**PROMPT:** Only one stretch of the data below is needed. Output the lines from the one with "boards in sidebar" up to and including the one with "- No user accounts, no", exactly as they stand.
======== EXTRACTED INFORMATION ========
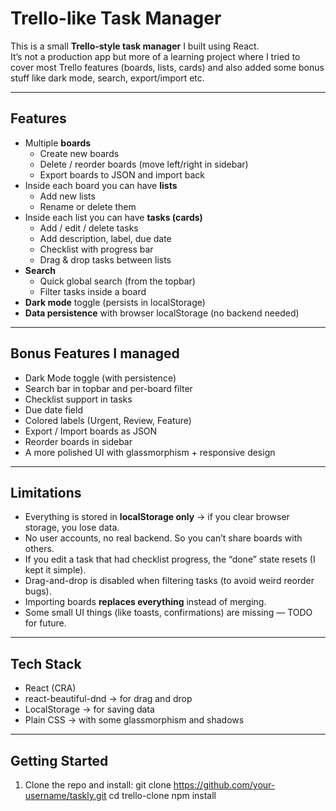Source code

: # Trello-like Task Manager

This is a small **Trello-style task manager** I built using React.  
It’s not a production app but more of a learning project where I tried to cover most Trello features (boards, lists, cards) and also added some bonus stuff like dark mode, search, export/import etc.

---

## Features

- Multiple **boards**
  - Create new boards
  - Delete / reorder boards (move left/right in sidebar)
  - Export boards to JSON and import back
- Inside each board you can have **lists**
  - Add new lists
  - Rename or delete them
- Inside each list you can have **tasks (cards)**
  - Add / edit / delete tasks
  - Add description, label, due date
  - Checklist with progress bar
  - Drag & drop tasks between lists
- **Search**
  - Quick global search (from the topbar)
  - Filter tasks inside a board
- **Dark mode** toggle (persists in localStorage)
- **Data persistence** with browser localStorage (no backend needed)

---

## Bonus Features I managed 

-  Dark Mode toggle (with persistence)  
-  Search bar in topbar and per-board filter  
-  Checklist support in tasks  
-  Due date field  
-  Colored labels (Urgent, Review, Feature)  
-  Export /  Import boards as JSON  
-  Reorder boards in sidebar  
- A more polished UI with glassmorphism + responsive design  

---

## Limitations

- Everything is stored in **localStorage only** → if you clear browser storage, you lose data.  
- No user accounts, no real backend. So you can’t share boards with others.  
- If you edit a task that had checklist progress, the “done” state resets (I kept it simple).  
- Drag-and-drop is disabled when filtering tasks (to avoid weird reorder bugs).  
- Importing boards **replaces everything** instead of merging.  
- Some small UI things (like toasts, confirmations) are missing — TODO for future.  

---

## Tech Stack

- React (CRA)  
- react-beautiful-dnd → for drag and drop  
- LocalStorage → for saving data  
- Plain CSS → with some glassmorphism and shadows  

---

## Getting Started

1. Clone the repo and install:
   git clone https://github.com/your-username/taskly.git
   cd trello-clone
   npm install
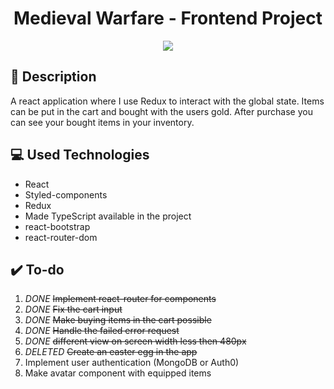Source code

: <div align="center">

# Medieval Warfare - Frontend Project #

![](./static/favicon/favicon-512.png)

<div align="left">

## :page_facing_up: Description

A react application where I use Redux to interact with the global state. Items can be put in the cart and bought with the users gold. After purchase you can see your bought items in your inventory. 



## :computer: Used Technologies
- React
- Styled-components
- Redux
- Made TypeScript available in the project
- react-bootstrap
- react-router-dom

## :heavy_check_mark: To-do ##
1. *DONE* ~~Implement react-router for components~~
2. *DONE* ~~Fix the cart input~~
3. *DONE* ~~Make buying items in the cart possible~~
4. *DONE* ~~Handle the failed error request~~
5. *DONE* ~~different view on screen width less then 480px~~
6. *DELETED* ~~Create an easter egg in the app~~
7. Implement user authentication (MongoDB or Auth0)
8. Make avatar component with equipped items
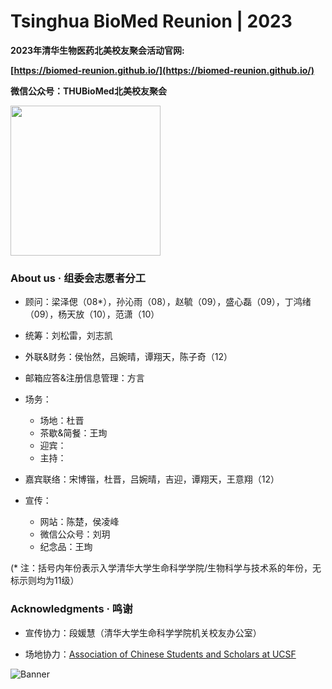 # Tsinghua BioMed Reunion | 2023

**2023年清华生物医药北美校友聚会活动官网:**

**[https://biomed-reunion.github.io/](https://biomed-reunion.github.io/)**

**微信公众号：THUBioMed北美校友聚会**

<img src="https://github.com/biomed-reunion/biomed-reunion/assets/131603076/5e760643-adb0-4371-90c7-6c66010c1cc5" style="width: 240px">

### About us · 组委会志愿者分工

- 顾问：梁泽偲（08\*），孙沁雨（08），赵毓（09），盛心磊（09），丁鸿绪（09），杨天放（10），范潇（10）

- 统筹：刘松雷，刘志凯

- 外联&财务：侯怡然，吕婉晴，谭翔天，陈子奇（12）

- 邮箱应答&注册信息管理：方言

- 场务：
  - 场地：杜晋
  - 茶歇&简餐：王珣
  - 迎宾：
  - 主持：

- 嘉宾联络：宋博锴，杜晋，吕婉晴，吉迎，谭翔天，王意翔（12）

- 宣传：
  - 网站：陈楚，侯凌峰
  - 微信公众号：刘玥
  - 纪念品：王珣

(\* 注：括号内年份表示入学清华大学生命科学学院/生物科学与技术系的年份，无标示则均为11级）
 
### Acknowledgments · 鸣谢

- 宣传协力：段媛慧（清华大学生命科学学院机关校友办公室）

- 场地协力：[Association of Chinese Students and Scholars at UCSF](https://ucsf.campusgroups.com/acss/home/)

<img src="https://github.com/biomed-reunion/biomed-reunion/assets/131603076/d8b06d39-6114-42cd-a13d-e41a017e6cc9" alt="Banner">

<!--
**biomed-reunion/biomed-reunion** is a ✨ _special_ ✨ repository because its `README.md` (this file) appears on your GitHub profile.
-->
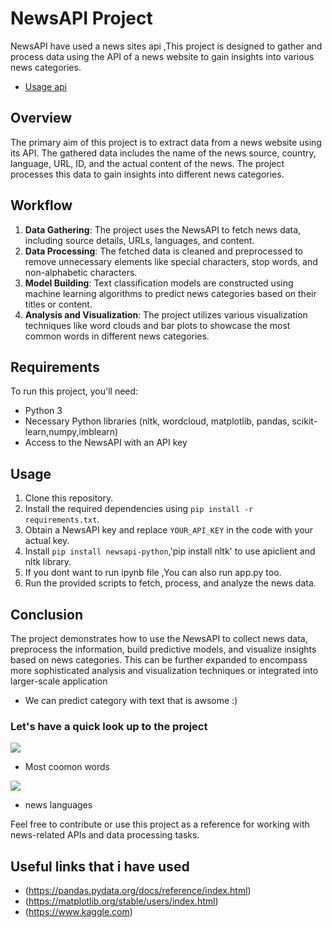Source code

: # NewsAPI Project
NewsAPI have used a news sites api ,This project is designed to gather and process data using the API of a news website to gain insights into various news categories.
- [Usage api](https://newsapi.org)

## Overview

The primary aim of this project is to extract data from a news website using its API. The gathered data includes the name of the news source, country, language, URL, ID, and the actual content of the news. The project processes this data to gain insights into different news categories.

## Workflow

1. **Data Gathering**: The project uses the NewsAPI to fetch news data, including source details, URLs, languages, and content.
2. **Data Processing**: The fetched data is cleaned and preprocessed to remove unnecessary elements like special characters, stop words, and non-alphabetic characters.
3. **Model Building**: Text classification models are constructed using machine learning algorithms to predict news categories based on their titles or content.
4. **Analysis and Visualization**: The project utilizes various visualization techniques like word clouds and bar plots to showcase the most common words in different news categories.

## Requirements

To run this project, you'll need:
- Python 3
- Necessary Python libraries (nltk, wordcloud, matplotlib, pandas, scikit-learn,numpy,imblearn)
- Access to the NewsAPI with an API key

## Usage

1. Clone this repository.
2. Install the required dependencies using `pip install -r requirements.txt`.
3. Obtain a NewsAPI key and replace `YOUR_API_KEY` in the code with your actual key.
4. Install `pip install newsapi-python`,'pip install nltk' to use apiclient and nltk library.
5. If you dont want to run ipynb file ,You can also run app.py too.
6. Run the provided scripts to fetch, process, and analyze the news data.

## Conclusion

The project demonstrates how to use the NewsAPI to collect news data, preprocess the information, build predictive models, and visualize insights based on news categories. This can be further expanded to encompass more sophisticated analysis and visualization techniques or integrated into larger-scale application
- We can predict category with text that is awsome :)
### Let's have a quick look up  to the project
![](https://github.com/nursena8/NewsApiProject/assets/115145369/1249f52c-34c7-4321-8ab5-e536563d6d23)
- Most coomon words

![](https://github.com/nursena8/NewsApiProject/assets/115145369/be57d7fd-7ba9-4544-94b6-d84d82bb6b75)
- news languages

Feel free to contribute or use this project as a reference for working with news-related APIs and data processing tasks.
## Useful links that i have used
* (https://pandas.pydata.org/docs/reference/index.html)
* (https://matplotlib.org/stable/users/index.html)
* (https://www.kaggle.com)
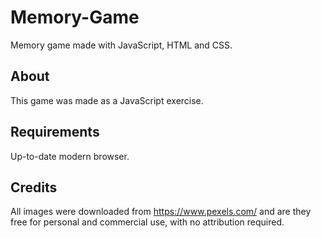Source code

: # Memory-Game
Memory game made with JavaScript, HTML and CSS.

## About
This game was made as a JavaScript exercise.

## Requirements

Up-to-date modern browser.

## Credits

All images were downloaded from https://www.pexels.com/ and are they free for personal and commercial use,
with no attribution required. 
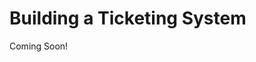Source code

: # Building a Ticketing System

Coming Soon!

<!-- Data structures > Use Batch.

Batch for Pick Lists

Batch for Notification Templates.

Batch for Object Definition. -->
========
**ANSWER TO THIS PROBLEM:**
-  Reorder boards in sidebar  
- A more polished UI with glassmorphism + responsive design  

---

## Limitations

- Everything is stored in **localStorage only** → if you clear browser storage, you lose data.  
- No user accounts, no real backend. So you can’t share boards with others.  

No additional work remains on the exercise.